• Data for analysis:
_____

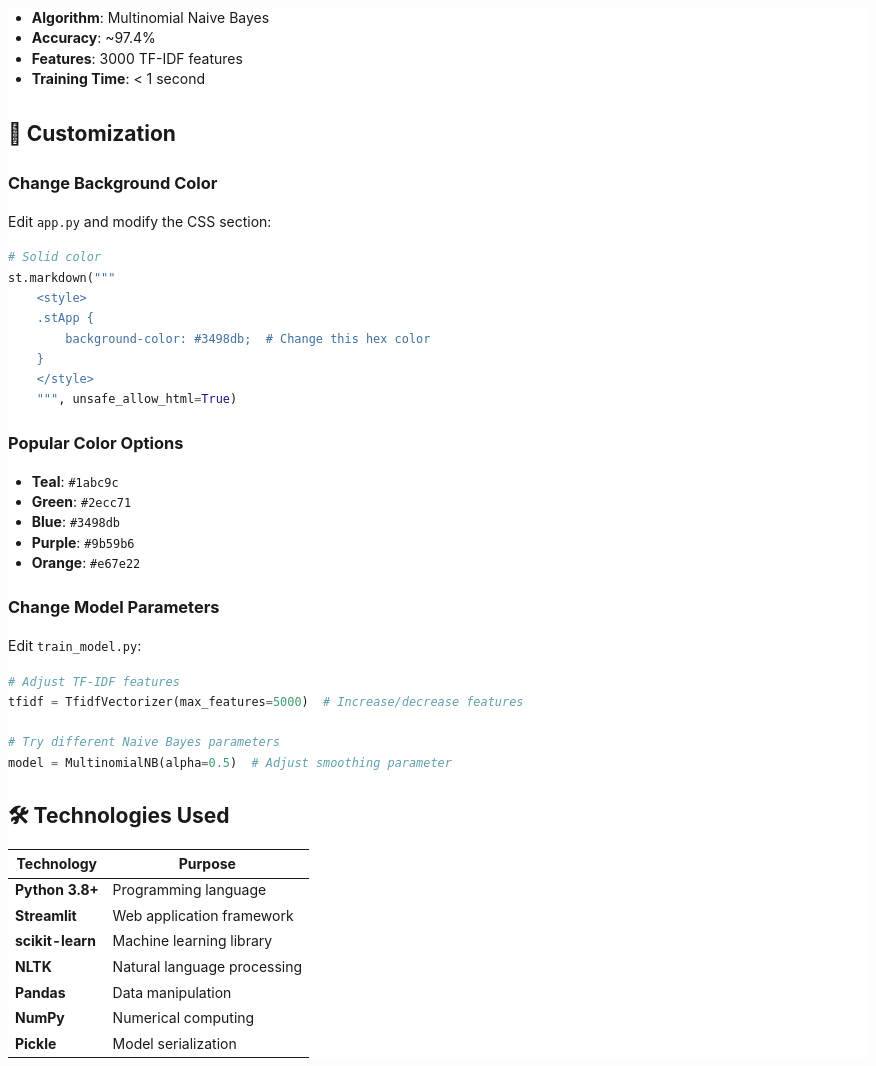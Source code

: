 - **Algorithm**: Multinomial Naive Bayes
- **Accuracy**: ~97.4%
- **Features**: 3000 TF-IDF features
- **Training Time**: < 1 second

## 🎨 Customization

### Change Background Color

Edit `app.py` and modify the CSS section:

```python
# Solid color
st.markdown("""
    <style>
    .stApp {
        background-color: #3498db;  # Change this hex color
    }
    </style>
    """, unsafe_allow_html=True)
```

### Popular Color Options

- **Teal**: `#1abc9c`
- **Green**: `#2ecc71`
- **Blue**: `#3498db`
- **Purple**: `#9b59b6`
- **Orange**: `#e67e22`

### Change Model Parameters

Edit `train_model.py`:

```python
# Adjust TF-IDF features
tfidf = TfidfVectorizer(max_features=5000)  # Increase/decrease features

# Try different Naive Bayes parameters
model = MultinomialNB(alpha=0.5)  # Adjust smoothing parameter
```

## 🛠 Technologies Used

| Technology | Purpose |
|------------|---------|
| **Python 3.8+** | Programming language |
| **Streamlit** | Web application framework |
| **scikit-learn** | Machine learning library |
| **NLTK** | Natural language processing |
| **Pandas** | Data manipulation |
| **NumPy** | Numerical computing |
| **Pickle** | Model serialization |
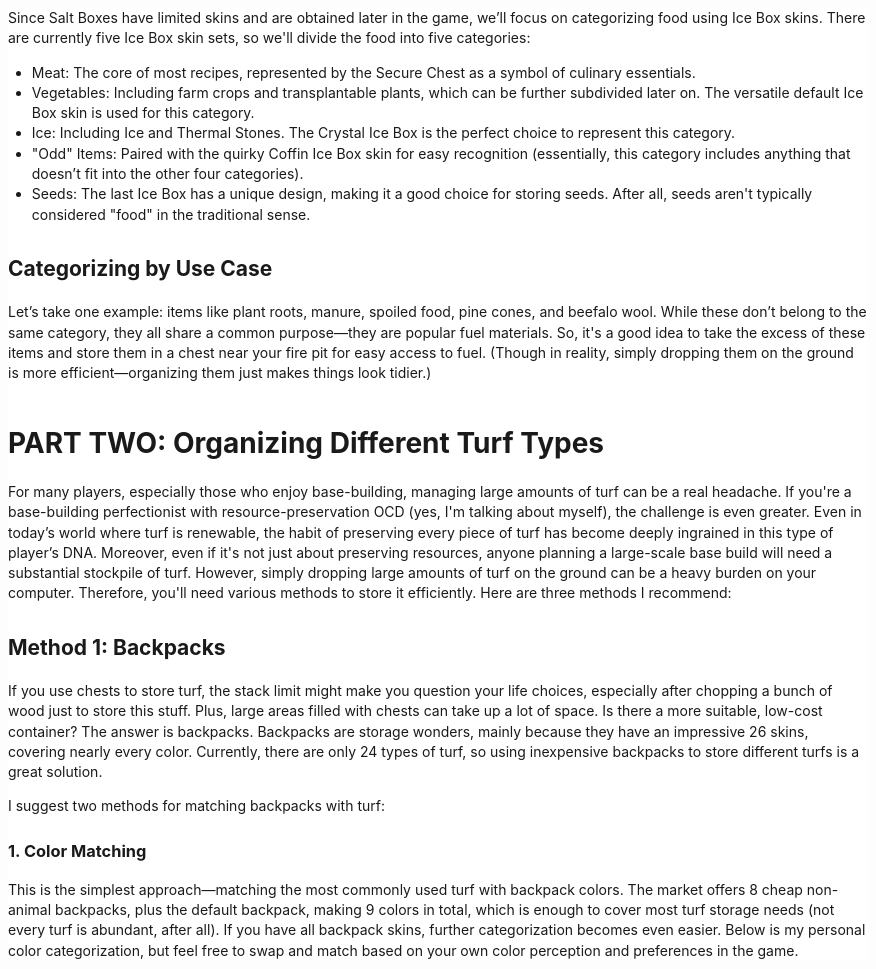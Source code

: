 Since Salt Boxes have limited skins and are obtained later in the game, we’ll focus on categorizing food using Ice Box skins. There are currently five Ice Box skin sets, so we'll divide the food into five categories:

- Meat: The core of most recipes, represented by the Secure Chest as a symbol of culinary essentials.
- Vegetables: Including farm crops and transplantable plants, which can be further subdivided later on. The versatile default Ice Box skin is used for this category.
- Ice: Including Ice and Thermal Stones. The Crystal Ice Box is the perfect choice to represent this category.
- "Odd" Items: Paired with the quirky Coffin Ice Box skin for easy recognition (essentially, this category includes anything that doesn’t fit into the other four categories).
- Seeds: The last Ice Box has a unique design, making it a good choice for storing seeds. After all, seeds aren't typically considered "food" in the traditional sense.

## Categorizing by Use Case

Let’s take one example: items like plant roots, manure, spoiled food, pine cones, and beefalo wool. While these don’t belong to the same category, they all share a common purpose—they are popular fuel materials. So, it's a good idea to take the excess of these items and store them in a chest near your fire pit for easy access to fuel. (Though in reality, simply dropping them on the ground is more efficient—organizing them just makes things look tidier.)

# PART TWO: Organizing Different Turf Types

For many players, especially those who enjoy base-building, managing large amounts of turf can be a real headache. If you're a base-building perfectionist with resource-preservation OCD (yes, I'm talking about myself), the challenge is even greater. Even in today’s world where turf is renewable, the habit of preserving every piece of turf has become deeply ingrained in this type of player’s DNA. Moreover, even if it's not just about preserving resources, anyone planning a large-scale base build will need a substantial stockpile of turf. However, simply dropping large amounts of turf on the ground can be a heavy burden on your computer. Therefore, you'll need various methods to store it efficiently. Here are three methods I recommend:

## Method 1: Backpacks

If you use chests to store turf, the stack limit might make you question your life choices, especially after chopping a bunch of wood just to store this stuff. Plus, large areas filled with chests can take up a lot of space. Is there a more suitable, low-cost container? The answer is backpacks. Backpacks are storage wonders, mainly because they have an impressive 26 skins, covering nearly every color. Currently, there are only 24 types of turf, so using inexpensive backpacks to store different turfs is a great solution.

I suggest two methods for matching backpacks with turf:

### 1. Color Matching

This is the simplest approach—matching the most commonly used turf with backpack colors. The market offers 8 cheap non-animal backpacks, plus the default backpack, making 9 colors in total, which is enough to cover most turf storage needs (not every turf is abundant, after all). If you have all backpack skins, further categorization becomes even easier. Below is my personal color categorization, but feel free to swap and match based on your own color perception and preferences in the game.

_____

• What you need to do:
Write out word for word the lines of the listing above from the line with "Model serialization |" to the line with "# PART TWO: Organizing Different Turf Types", taking in both of those lines but no pictures.

• Response for this exercise:
| **Pickle** | Model serialization |
Source code

: Since Salt Boxes have limited skins and are obtained later in the game, we’ll focus on categorizing food using Ice Box skins. There are currently five Ice Box skin sets, so we'll divide the food into five categories:

- Meat: The core of most recipes, represented by the Secure Chest as a symbol of culinary essentials.
- Vegetables: Including farm crops and transplantable plants, which can be further subdivided later on. The versatile default Ice Box skin is used for this category.
- Ice: Including Ice and Thermal Stones. The Crystal Ice Box is the perfect choice to represent this category.
- "Odd" Items: Paired with the quirky Coffin Ice Box skin for easy recognition (essentially, this category includes anything that doesn’t fit into the other four categories).
- Seeds: The last Ice Box has a unique design, making it a good choice for storing seeds. After all, seeds aren't typically considered "food" in the traditional sense.

## Categorizing by Use Case

Let’s take one example: items like plant roots, manure, spoiled food, pine cones, and beefalo wool. While these don’t belong to the same category, they all share a common purpose—they are popular fuel materials. So, it's a good idea to take the excess of these items and store them in a chest near your fire pit for easy access to fuel. (Though in reality, simply dropping them on the ground is more efficient—organizing them just makes things look tidier.)

# PART TWO: Organizing Different Turf Types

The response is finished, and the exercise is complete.